There are several tributes on It’s Me, including the original “They Call it Jazz”, in which Lincoln sings longingly about the music and culture that has provided sustenance for her over the years. She also records the Cedar Walton-penned “Maestro”, which the pianist wrote on a flight to Japan after hearing about the death of Duke Ellington. Lincoln originally recorded the tune with Walton in the late 1970s and relished the opportunity to record it again with Kenny Barron.
But so much of Lincoln’s verve is about her voice — those once disparaged flat tones — and the myriad of colors that Lincoln summons within those tones. Though she’s never been known for performing standards, it is perhaps Lincoln’s performance on Hoagy Carmichael and Johnny Mercer’s “Skylark” in which she is perhaps at her best on this outing, aided by a thoughtful solo from Barron, who really is in fine form throughout. Other standouts include “Through the Years”, which she co-wrote with pianist Bheki Mseleku, and the playful “Can You Dig It”, which was inspired by her young nephew Darryl Woolridge, who gets a co-writing credit.

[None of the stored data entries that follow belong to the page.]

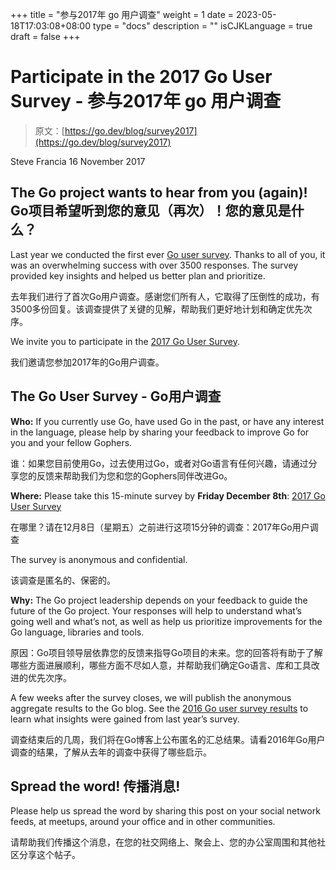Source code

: +++
title = "参与2017年 go 用户调查"
weight = 1
date = 2023-05-18T17:03:08+08:00
type = "docs"
description = ""
isCJKLanguage = true
draft = false
+++

# Participate in the 2017 Go User Survey - 参与2017年 go 用户调查

> 原文：[https://go.dev/blog/survey2017](https://go.dev/blog/survey2017)

Steve Francia
16 November 2017

## The Go project wants to hear from you (again)! Go项目希望听到您的意见（再次）！您的意见是什么？

Last year we conducted the first ever [Go user survey](https://blog.golang.org/survey2016-results). Thanks to all of you, it was an overwhelming success with over 3500 responses. The survey provided key insights and helped us better plan and prioritize.

去年我们进行了首次Go用户调查。感谢您们所有人，它取得了压倒性的成功，有3500多份回复。该调查提供了关键的见解，帮助我们更好地计划和确定优先次序。

We invite you to participate in the [2017 Go User Survey](https://goo.gl/n9M7SB).

我们邀请您参加2017年的Go用户调查。

## The Go User Survey - Go用户调查

**Who:** If you currently use Go, have used Go in the past, or have any interest in the language, please help by sharing your feedback to improve Go for you and your fellow Gophers.

谁：如果您目前使用Go，过去使用过Go，或者对Go语言有任何兴趣，请通过分享您的反馈来帮助我们为您和您的Gophers同伴改进Go。

**Where:** Please take this 15-minute survey by **Friday December 8th**: [2017 Go User Survey](https://goo.gl/n9M7SB)

在哪里？请在12月8日（星期五）之前进行这项15分钟的调查：2017年Go用户调查

The survey is anonymous and confidential.

该调查是匿名的、保密的。

**Why:** The Go project leadership depends on your feedback to guide the future of the Go project. Your responses will help to understand what’s going well and what’s not, as well as help us prioritize improvements for the Go language, libraries and tools.

原因：Go项目领导层依靠您的反馈来指导Go项目的未来。您的回答将有助于了解哪些方面进展顺利，哪些方面不尽如人意，并帮助我们确定Go语言、库和工具改进的优先次序。

A few weeks after the survey closes, we will publish the anonymous aggregate results to the Go blog. See the [2016 Go user survey results](https://blog.golang.org/survey2016-results) to learn what insights were gained from last year’s survey.

调查结束后的几周，我们将在Go博客上公布匿名的汇总结果。请看2016年Go用户调查的结果，了解从去年的调查中获得了哪些启示。

## Spread the word! 传播消息!

Please help us spread the word by sharing this post on your social network feeds, at meetups, around your office and in other communities.

请帮助我们传播这个消息，在您的社交网络上、聚会上、您的办公室周围和其他社区分享这个帖子。
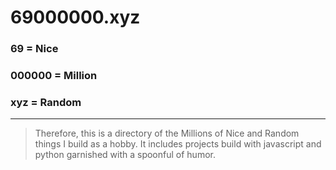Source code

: # 69000000.xyz

### 69 = Nice
### 000000 = Million
### xyz = Random

***

> Therefore, this is a directory of the Millions of Nice and Random things I build as a hobby. It includes projects build with javascript and python garnished with a spoonful of humor.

In an ironic twist, Lincoln also records “Runnin’ Wild”, a song that was once performed by Marilyn Monroe in one of her films. Lincoln, of course, first became famous in 1956 because of an appearance in the Jayne Mansfield film The Girl Can’t Help It, where she wore a dress once worn by Ms. Monroe. It was an occasion that found favor among the bourgeois readership of Ebony magazine, which felt compelled to do a story about the black girl who wore Marilyn Monroe’s dress in June of 1957. Lincoln has long jettisoned the kinds of audiences that might find her wearing Marilyn Monroe’s dress in any way remarkable and there was a price to pay (for more than two decades) for her willingness to use her gifts in the service of social change. Lincoln’s lifetime detours have served only to strengthen her resolve as an artist and embolden her sense that she could make the best artistic choices for herself as black women in the music industry. As Farah Jasmine Griffin suggests, Abbey Lincoln “did not have a model like the one she’s become; however her life allows us to imagine the possibilities of spiritual and artistic growth for any number of contemporary talented young black women.” (191)

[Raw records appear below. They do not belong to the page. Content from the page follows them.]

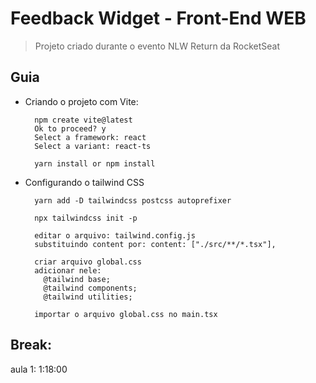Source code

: # Feedback Widget - Front-End WEB

> Projeto criado durante o evento NLW Return da RocketSeat

## Guia

- Criando o projeto com Vite:

        npm create vite@latest
        Ok to proceed? y
        Select a framework: react
        Select a variant: react-ts

        yarn install or npm install

- Configurando o tailwind CSS

        yarn add -D tailwindcss postcss autoprefixer

        npx tailwindcss init -p

        editar o arquivo: tailwind.config.js
        substituindo content por: content: ["./src/**/*.tsx"],

        criar arquivo global.css
        adicionar nele:
          @tailwind base;
          @tailwind components;
          @tailwind utilities;

        importar o arquivo global.css no main.tsx

## Break:

aula 1: 1:18:00

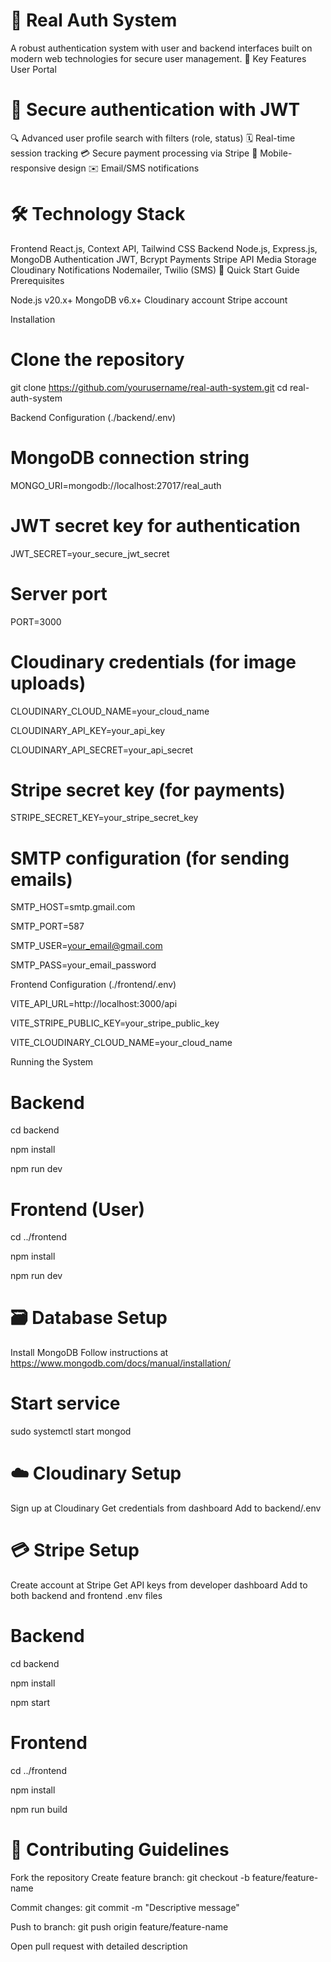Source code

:# 🔐 Real Auth System
   
A robust authentication system with user and backend interfaces built on modern web technologies for secure user management.
🌟 Key Features
User Portal

# 🔐 Secure authentication with JWT
🔍 Advanced user profile search with filters (role, status)
🗓️ Real-time session tracking
💳 Secure payment processing via Stripe
📱 Mobile-responsive design
✉️ Email/SMS notifications

# 🛠 Technology Stack
Frontend
React.js, Context API, Tailwind CSS
Backend
Node.js, Express.js, MongoDB
Authentication
JWT, Bcrypt
Payments
Stripe API
Media Storage
Cloudinary
Notifications
Nodemailer, Twilio (SMS)
🚀 Quick Start Guide
Prerequisites

Node.js v20.x+
MongoDB v6.x+
Cloudinary account
Stripe account

Installation
# Clone the repository
git clone https://github.com/yourusername/real-auth-system.git
cd real-auth-system

Backend Configuration (./backend/.env)

# MongoDB connection string

MONGO_URI=mongodb://localhost:27017/real_auth

# JWT secret key for authentication

JWT_SECRET=your_secure_jwt_secret

# Server port
PORT=3000

# Cloudinary credentials (for image uploads)

CLOUDINARY_CLOUD_NAME=your_cloud_name

CLOUDINARY_API_KEY=your_api_key

CLOUDINARY_API_SECRET=your_api_secret

# Stripe secret key (for payments)

STRIPE_SECRET_KEY=your_stripe_secret_key

# SMTP configuration (for sending emails)

SMTP_HOST=smtp.gmail.com

SMTP_PORT=587

SMTP_USER=your_email@gmail.com

SMTP_PASS=your_email_password

Frontend Configuration (./frontend/.env)

VITE_API_URL=http://localhost:3000/api

VITE_STRIPE_PUBLIC_KEY=your_stripe_public_key

VITE_CLOUDINARY_CLOUD_NAME=your_cloud_name

Running the System

# Backend

cd backend

npm install

npm run dev

# Frontend (User)

cd ../frontend

npm install

npm run dev

# 🗃️ Database Setup
 Install MongoDB
 Follow instructions at https://www.mongodb.com/docs/manual/installation/

# Start service
sudo systemctl start mongod

# ☁️ Cloudinary Setup

Sign up at Cloudinary
Get credentials from dashboard
Add to backend/.env

# 💳 Stripe Setup

Create account at Stripe
Get API keys from developer dashboard
Add to both backend and frontend .env files


# Backend

cd backend

npm install

npm start

# Frontend

cd ../frontend

npm install

npm run build

# 🤝 Contributing Guidelines

Fork the repository
Create feature branch: git checkout -b feature/feature-name


Commit changes: git commit -m "Descriptive message"


Push to branch: git push origin feature/feature-name


Open pull request with detailed description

In an interview with Jacqueline Trescott of The Washington Post more than twenty years ago, Lincoln stated, “Since I’ve discovered the ways of the industry, I have been at odds the industry sees itself as the chief, but the arts precede the industry. I started to do what I do long before I knew there was an industry”. (February 19, 1983) Ultimately it’s Lincoln’s loyal fans and new converts who most benefit, as we’ve been able to witness “A Woman at Her Peak” (that’s for you Nay-Nay, wherever you be) in the autumn of her life.